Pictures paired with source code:
▬▬▬▬▬▬▬▬▬▬

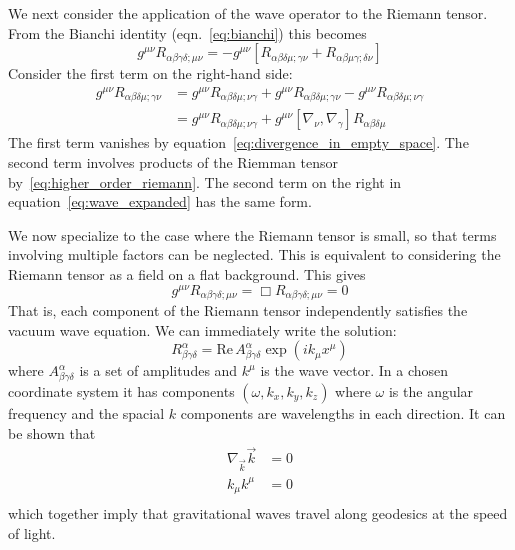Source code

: We next consider the application of the wave operator to the Riemann
tensor.  From the Bianchi identity (eqn.~\ref{eq:bianchi}) this becomes
%
\begin{equation*}
\label{eq:wave_expanded}
g^{\mu\nu} R_{\alpha\beta\gamma\delta;\mu\nu}
= - g^{\mu\nu}
\left[R_{\alpha\beta\delta\mu;\gamma\nu}
+ R_{\alpha\beta\mu\gamma;\delta\nu} \right]
\end{equation*}
%
Consider the first term on the right-hand side:
%
\begin{align*}
g^{\mu\nu} R_{\alpha\beta\delta\mu;\gamma\nu}
&= g^{\mu\nu} R_{\alpha\beta\delta\mu;\nu\gamma}
+ g^{\mu\nu} R_{\alpha\beta\delta\mu;\gamma\nu}
- g^{\mu\nu} R_{\alpha\beta\delta\mu;\nu\gamma} \\
&= g^{\mu\nu} R_{\alpha\beta\delta\mu;\nu\gamma}
+ g^{\mu\nu} 
\left[\nabla_\nu,\nabla_\gamma\right] R_{\alpha\beta\delta\mu}
\end{align*}
%
The first term vanishes by
equation~\ref{eq:divergence_in_empty_space}.  The second term involves
products of the Riemman tensor by~\ref{eq:higher_order_riemann}.  The
second term on the right in equation~\ref{eq:wave_expanded} has the
same form.

We now specialize to the case where the Riemann tensor is small, so
that terms involving multiple factors can be neglected.  This is
equivalent to considering the Riemann tensor as a field on a flat
background.  This gives
%
\begin{equation}
\label{eq:riemann_wave}
g^{\mu\nu}
R_{\alpha\beta\gamma\delta;\mu\nu}
=
\Box R_{\alpha\beta\gamma\delta;\mu\nu}
= 0
\end{equation}
%
That is, each component of the Riemann tensor independently 
satisfies the vacuum wave equation.  We can immediately write the
solution:
%
\begin{equation}
R^\alpha_{\beta\gamma\delta} = 
\textrm{Re}\, A^\alpha_{\beta\gamma\delta} \exp(i k_\mu x^\mu)
\end{equation}
%
where $A^\alpha_{\beta\gamma\delta}$ is a set of amplitudes and
$k^\mu$ is the wave vector.  In a chosen coordinate system it has
components $(\omega, k_x, k_y, k_z)$ where $\omega$ is the angular
frequency and the spacial $k$ components are wavelengths in each
direction.  It can be shown that 
%
\begin{align*}
\nabla_{\vec k} \vec{k} &= 0 \\
k_\mu k^\mu &= 0 \\
\end{align*}
%
which together imply that gravitational waves travel along geodesics 
at the speed of light.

▬▬▬▬▬▬▬▬▬▬

> Task instructions
Exactly as they appear above, give the records again, without their pictures.

> Reply to the task
Source code

: We next consider the application of the wave operator to the Riemann
tensor.  From the Bianchi identity (eqn.~\ref{eq:bianchi}) this becomes
%
\begin{equation*}
\label{eq:wave_expanded}
g^{\mu\nu} R_{\alpha\beta\gamma\delta;\mu\nu}
= - g^{\mu\nu}
\left[R_{\alpha\beta\delta\mu;\gamma\nu}
+ R_{\alpha\beta\mu\gamma;\delta\nu} \right]
\end{equation*}
%
Consider the first term on the right-hand side:
%
\begin{align*}
g^{\mu\nu} R_{\alpha\beta\delta\mu;\gamma\nu}
&= g^{\mu\nu} R_{\alpha\beta\delta\mu;\nu\gamma}
+ g^{\mu\nu} R_{\alpha\beta\delta\mu;\gamma\nu}
- g^{\mu\nu} R_{\alpha\beta\delta\mu;\nu\gamma} \\
&= g^{\mu\nu} R_{\alpha\beta\delta\mu;\nu\gamma}
+ g^{\mu\nu} 
\left[\nabla_\nu,\nabla_\gamma\right] R_{\alpha\beta\delta\mu}
\end{align*}
%
The first term vanishes by
equation~\ref{eq:divergence_in_empty_space}.  The second term involves
products of the Riemman tensor by~\ref{eq:higher_order_riemann}.  The
second term on the right in equation~\ref{eq:wave_expanded} has the
same form.

We now specialize to the case where the Riemann tensor is small, so
that terms involving multiple factors can be neglected.  This is
equivalent to considering the Riemann tensor as a field on a flat
background.  This gives
%
\begin{equation}
\label{eq:riemann_wave}
g^{\mu\nu}
R_{\alpha\beta\gamma\delta;\mu\nu}
=
\Box R_{\alpha\beta\gamma\delta;\mu\nu}
= 0
\end{equation}
%
That is, each component of the Riemann tensor independently 
satisfies the vacuum wave equation.  We can immediately write the
solution:
%
\begin{equation}
R^\alpha_{\beta\gamma\delta} = 
\textrm{Re}\, A^\alpha_{\beta\gamma\delta} \exp(i k_\mu x^\mu)
\end{equation}
%
where $A^\alpha_{\beta\gamma\delta}$ is a set of amplitudes and
$k^\mu$ is the wave vector.  In a chosen coordinate system it has
components $(\omega, k_x, k_y, k_z)$ where $\omega$ is the angular
frequency and the spacial $k$ components are wavelengths in each
direction.  It can be shown that 
%
\begin{align*}
\nabla_{\vec k} \vec{k} &= 0 \\
k_\mu k^\mu &= 0 \\
\end{align*}
%
which together imply that gravitational waves travel along geodesics 
at the speed of light.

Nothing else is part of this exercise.